Toute démarche thérapeutique devra viser la collaboration avec le patient et entre professionnels (médecins et psychologues par exemple). Ainsi que la dédramatisation, une tentative de normalisation en ce sens que l'on visera à donner un sens à l'expérience du patient (celle-ci n'est pas paranormale, il n'est pas fou), et doucement faire émerger un sentiment de contrôle, tout en maintenant la socialisation, en veillant à respecter le rythme du patient. Et cela, en modifiant les cognitions dysfonctionnelles.

 

Structure des séances 

 

 

Les premières séances, largement investigatrices sont menées par le Dr Holzer en tenant compte d'un modèle ABC (Chadwick & Birchwood, 1995ii), c'est à dire un modèle en cascade qui permet de comprendre les causes et les conséquences de ce qui a pu générer certaines situations, dans ce cas-ci la crise qui a mené le patient dans son unité, en considérant A comme les antécédents, B pour les « beliefs » ou croyances et C pour les conséquences.

 

 

 

Le modèle cognitivo-comportemental offre aussi plusieurs pistes de travail et de compréhension, par la prise en compte du sens donné à l'expérience par le patient, et les croyances qui entourent son expérience, son état. Un objectif selon ce modèle sera de réduire la détresse qui accompagne le patient, et ce par divers moyens : en faisant émerger un sens à l'expérience vécue, en lien avec les émotions et les cognitions ; puis, en tenant compte des hypothèses infirmantes afin de sortir de la souveraineté des hypothèses confirmantes caractéristiques du mode de pensée et du vécu du patient psychotique. 

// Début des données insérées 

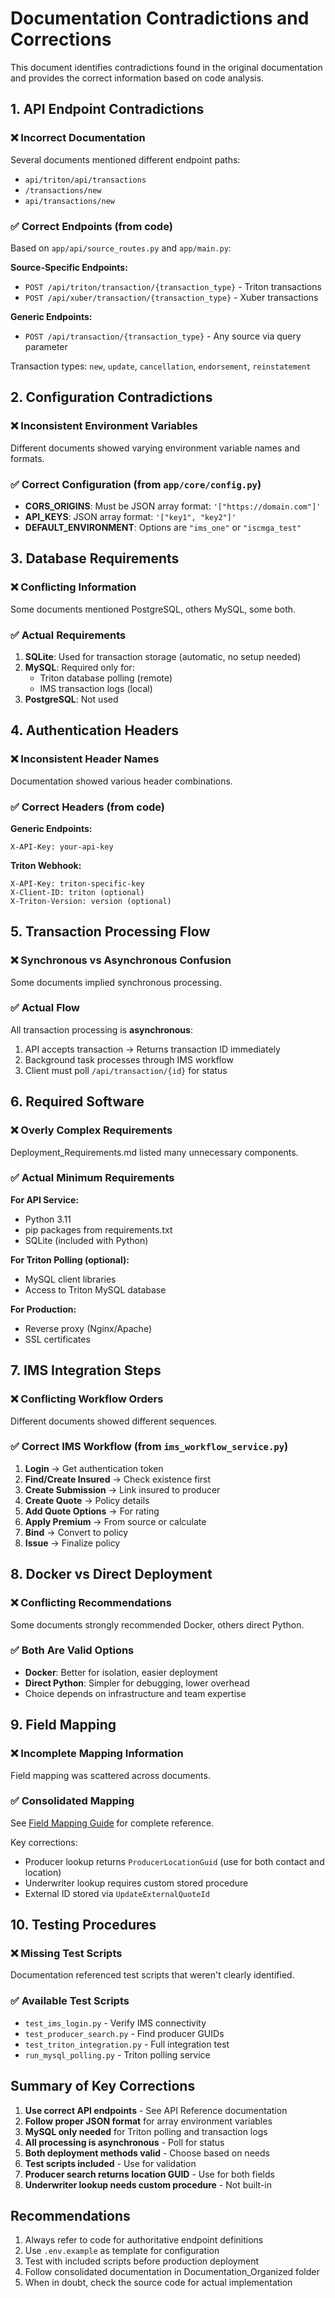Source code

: # Documentation Contradictions and Corrections

This document identifies contradictions found in the original documentation and provides the correct information based on code analysis.

## 1. API Endpoint Contradictions

### ❌ Incorrect Documentation
Several documents mentioned different endpoint paths:
- `api/triton/api/transactions`
- `/transactions/new`
- `api/transactions/new`

### ✅ Correct Endpoints (from code)
Based on `app/api/source_routes.py` and `app/main.py`:

**Source-Specific Endpoints:**
- `POST /api/triton/transaction/{transaction_type}` - Triton transactions
- `POST /api/xuber/transaction/{transaction_type}` - Xuber transactions

**Generic Endpoints:**
- `POST /api/transaction/{transaction_type}` - Any source via query parameter

Transaction types: `new`, `update`, `cancellation`, `endorsement`, `reinstatement`

## 2. Configuration Contradictions

### ❌ Inconsistent Environment Variables
Different documents showed varying environment variable names and formats.

### ✅ Correct Configuration (from `app/core/config.py`)
- **CORS_ORIGINS**: Must be JSON array format: `'["https://domain.com"]'`
- **API_KEYS**: JSON array format: `'["key1", "key2"]'`
- **DEFAULT_ENVIRONMENT**: Options are `"ims_one"` or `"iscmga_test"`

## 3. Database Requirements

### ❌ Conflicting Information
Some documents mentioned PostgreSQL, others MySQL, some both.

### ✅ Actual Requirements
1. **SQLite**: Used for transaction storage (automatic, no setup needed)
2. **MySQL**: Required only for:
   - Triton database polling (remote)
   - IMS transaction logs (local)
3. **PostgreSQL**: Not used

## 4. Authentication Headers

### ❌ Inconsistent Header Names
Documentation showed various header combinations.

### ✅ Correct Headers (from code)
**Generic Endpoints:**
```
X-API-Key: your-api-key
```

**Triton Webhook:**
```
X-API-Key: triton-specific-key
X-Client-ID: triton (optional)
X-Triton-Version: version (optional)
```

## 5. Transaction Processing Flow

### ❌ Synchronous vs Asynchronous Confusion
Some documents implied synchronous processing.

### ✅ Actual Flow
All transaction processing is **asynchronous**:
1. API accepts transaction → Returns transaction ID immediately
2. Background task processes through IMS workflow
3. Client must poll `/api/transaction/{id}` for status

## 6. Required Software

### ❌ Overly Complex Requirements
Deployment_Requirements.md listed many unnecessary components.

### ✅ Actual Minimum Requirements
**For API Service:**
- Python 3.11
- pip packages from requirements.txt
- SQLite (included with Python)

**For Triton Polling (optional):**
- MySQL client libraries
- Access to Triton MySQL database

**For Production:**
- Reverse proxy (Nginx/Apache)
- SSL certificates

## 7. IMS Integration Steps

### ❌ Conflicting Workflow Orders
Different documents showed different sequences.

### ✅ Correct IMS Workflow (from `ims_workflow_service.py`)
1. **Login** → Get authentication token
2. **Find/Create Insured** → Check existence first
3. **Create Submission** → Link insured to producer
4. **Create Quote** → Policy details
5. **Add Quote Options** → For rating
6. **Apply Premium** → From source or calculate
7. **Bind** → Convert to policy
8. **Issue** → Finalize policy

## 8. Docker vs Direct Deployment

### ❌ Conflicting Recommendations
Some documents strongly recommended Docker, others direct Python.

### ✅ Both Are Valid Options
- **Docker**: Better for isolation, easier deployment
- **Direct Python**: Simpler for debugging, lower overhead
- Choice depends on infrastructure and team expertise

## 9. Field Mapping

### ❌ Incomplete Mapping Information
Field mapping was scattered across documents.

### ✅ Consolidated Mapping
See [Field Mapping Guide](./04_Integration_Guides/04_Field_Mapping.md) for complete reference.

Key corrections:
- Producer lookup returns `ProducerLocationGuid` (use for both contact and location)
- Underwriter lookup requires custom stored procedure
- External ID stored via `UpdateExternalQuoteId`

## 10. Testing Procedures

### ❌ Missing Test Scripts
Documentation referenced test scripts that weren't clearly identified.

### ✅ Available Test Scripts
- `test_ims_login.py` - Verify IMS connectivity
- `test_producer_search.py` - Find producer GUIDs
- `test_triton_integration.py` - Full integration test
- `run_mysql_polling.py` - Triton polling service

## Summary of Key Corrections

1. **Use correct API endpoints** - See API Reference documentation
2. **Follow proper JSON format** for array environment variables
3. **MySQL only needed** for Triton polling and transaction logs
4. **All processing is asynchronous** - Poll for status
5. **Both deployment methods valid** - Choose based on needs
6. **Test scripts included** - Use for validation
7. **Producer search returns location GUID** - Use for both fields
8. **Underwriter lookup needs custom procedure** - Not built-in

## Recommendations

1. Always refer to code for authoritative endpoint definitions
2. Use `.env.example` as template for configuration
3. Test with included scripts before production deployment
4. Follow consolidated documentation in Documentation_Organized folder
5. When in doubt, check the source code for actual implementation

Une analyse fonctionnelle est aussi réalisée pour comprendre la logique de causes à effets ; ceci reste difficile mais semble adapté pour choisir un aspect problématique sur lequel travailler en collaboration avec le patient. Puisqu'il peut, sur base de l'analyse réalisée, en partenaire avec le clinicien, donner son avis sur ce qu'il est tolérable ou non de faire, cette manière de fonctionner permettra certainement de redonner un sentiment de contrôle au patient et le rendre acteur de ses propres soins. Il est aussi envisageable d'amener le patient à une forme d'activation comportementale au travers d'ateliers proposés par l'hôpital.

Plusieurs questions vont être utiles lors de la réalisation de l'analyse fonctionnelle :

  • La fréquence des crises/ des pensées/ de certains comportements.

  • Mais aussi la durée durant laquelle ils peuvent perdurer.

  • Les circonstances et caractéristiques contextuelles d'apparition ou de déclenchement de ces cognitions ou comportements. (Mais aussi les circonstances d'arrêt de ceux-ci).

  • Il sera important d'interroger le contenu des pensées.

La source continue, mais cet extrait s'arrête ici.